The architecture is modular and hierarchical, mirroring the operational flow of a highly effective human risk organization. It ensures that each stage of analysis builds upon a validated and enriched foundation, starting with data integrity and culminating in executive-level strategic synthesis.

## The Four Personas

The ecosystem consists of four distinct, collaborative AI personas:

1.  **[Sentinel](./Sentinel/README.md): The Data Integrity Analyst**
    *   **Function:** Acts as the foundational gatekeeper. Sentinel's core directive is to validate, clean, and flag anomalies in raw data at the point of ingestion, ensuring the quality and consistency of all data used for subsequent analysis.
    *   **Core Technology:** Anomaly Detection, Machine Learning Classification.

2.  **[Cassandra](./Cassandra/README.md): The Regulatory Intelligence Scanner**
    *   **Function:** Enriches the firm's internal data with crucial external context. Cassandra scans the regulatory horizon, ingesting and analyzing vast quantities of unstructured text from regulatory bodies and news sources to provide forward-looking intelligence.
    *   **Core Technology:** Natural Language Processing (NLP), Summarization.

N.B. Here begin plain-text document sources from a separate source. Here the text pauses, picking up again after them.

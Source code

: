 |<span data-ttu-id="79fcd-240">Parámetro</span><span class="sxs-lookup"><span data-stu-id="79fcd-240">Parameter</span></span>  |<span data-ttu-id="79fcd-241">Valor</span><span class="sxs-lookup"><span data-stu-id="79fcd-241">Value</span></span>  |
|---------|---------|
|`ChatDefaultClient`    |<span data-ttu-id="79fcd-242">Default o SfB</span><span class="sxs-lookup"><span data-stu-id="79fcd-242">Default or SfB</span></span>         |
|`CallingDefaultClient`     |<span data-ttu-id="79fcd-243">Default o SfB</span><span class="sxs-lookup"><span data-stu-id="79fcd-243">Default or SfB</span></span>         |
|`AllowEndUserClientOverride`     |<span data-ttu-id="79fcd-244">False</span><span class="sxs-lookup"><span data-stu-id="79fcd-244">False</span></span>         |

3.  **[Argus](./Argus/README.md): The Portfolio Monitor**
    *   **Function:** Serves as the automated nerve center for day-to-day risk oversight. Argus synthesizes cleaned internal data to identify macro-level trends, concentrations, and breaches against the firm's established Risk Appetite Framework.
    *   **Core Technology:** Predictive Analytics, Time-Series Analysis.

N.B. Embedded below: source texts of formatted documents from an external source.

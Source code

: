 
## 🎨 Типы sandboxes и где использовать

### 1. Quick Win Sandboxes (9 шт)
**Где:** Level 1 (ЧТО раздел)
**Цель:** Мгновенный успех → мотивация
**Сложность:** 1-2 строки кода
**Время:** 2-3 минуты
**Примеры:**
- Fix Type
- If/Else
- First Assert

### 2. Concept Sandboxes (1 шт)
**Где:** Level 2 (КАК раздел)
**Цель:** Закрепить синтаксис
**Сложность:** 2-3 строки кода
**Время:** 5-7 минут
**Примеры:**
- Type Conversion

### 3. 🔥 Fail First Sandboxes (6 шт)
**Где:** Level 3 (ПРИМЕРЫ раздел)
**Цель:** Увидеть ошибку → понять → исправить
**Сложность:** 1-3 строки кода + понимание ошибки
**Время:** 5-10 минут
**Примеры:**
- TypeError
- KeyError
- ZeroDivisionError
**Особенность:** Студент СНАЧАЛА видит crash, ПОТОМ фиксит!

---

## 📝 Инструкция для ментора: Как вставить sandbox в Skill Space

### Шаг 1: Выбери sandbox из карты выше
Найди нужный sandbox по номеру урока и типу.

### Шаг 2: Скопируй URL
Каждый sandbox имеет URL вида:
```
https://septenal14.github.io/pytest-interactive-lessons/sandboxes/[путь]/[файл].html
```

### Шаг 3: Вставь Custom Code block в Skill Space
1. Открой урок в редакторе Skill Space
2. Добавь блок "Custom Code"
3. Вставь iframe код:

4.  **[Odyssey](./Odyssey/README.md): The Strategic Synthesizer**
    *   **Function:** Acts as a meta-level orchestrator for the C-suite. Odyssey evaluates the second-order risks and strategic implications of major proposed initiatives (e.g., acquisitions, new market entries), synthesizing inputs from other agents to provide a holistic risk/reward assessment.
    *   **Core Technology:** Generative AI (LLMs), Logic/Rule Engines.

## How to Use This Library

Each persona directory contains a set of artifacts designed for maximum flexibility and adaptability:

*   **`README.md`**: A detailed explanation of the persona's role, capabilities, and intended use.
*   **`system_prompt.md`**: The core system prompt or set of instructions that defines the agent's behavior, inputs, and output format. This can be used in various LLM frameworks.
*   **`api_schema.json`**: A JSON Schema defining a contract for programmatic interaction, detailing the expected structure of inputs and outputs.
*   **`pseudo_code.txt`**: A language-agnostic outline of the agent's logical workflow.
*   **`code_snippets.py`**: Practical Python code examples demonstrating how to interact with the agent or process its output.

This modular structure allows developers and risk professionals to understand, implement, and extend the capabilities of the AI risk ecosystem in a controlled and scalable manner.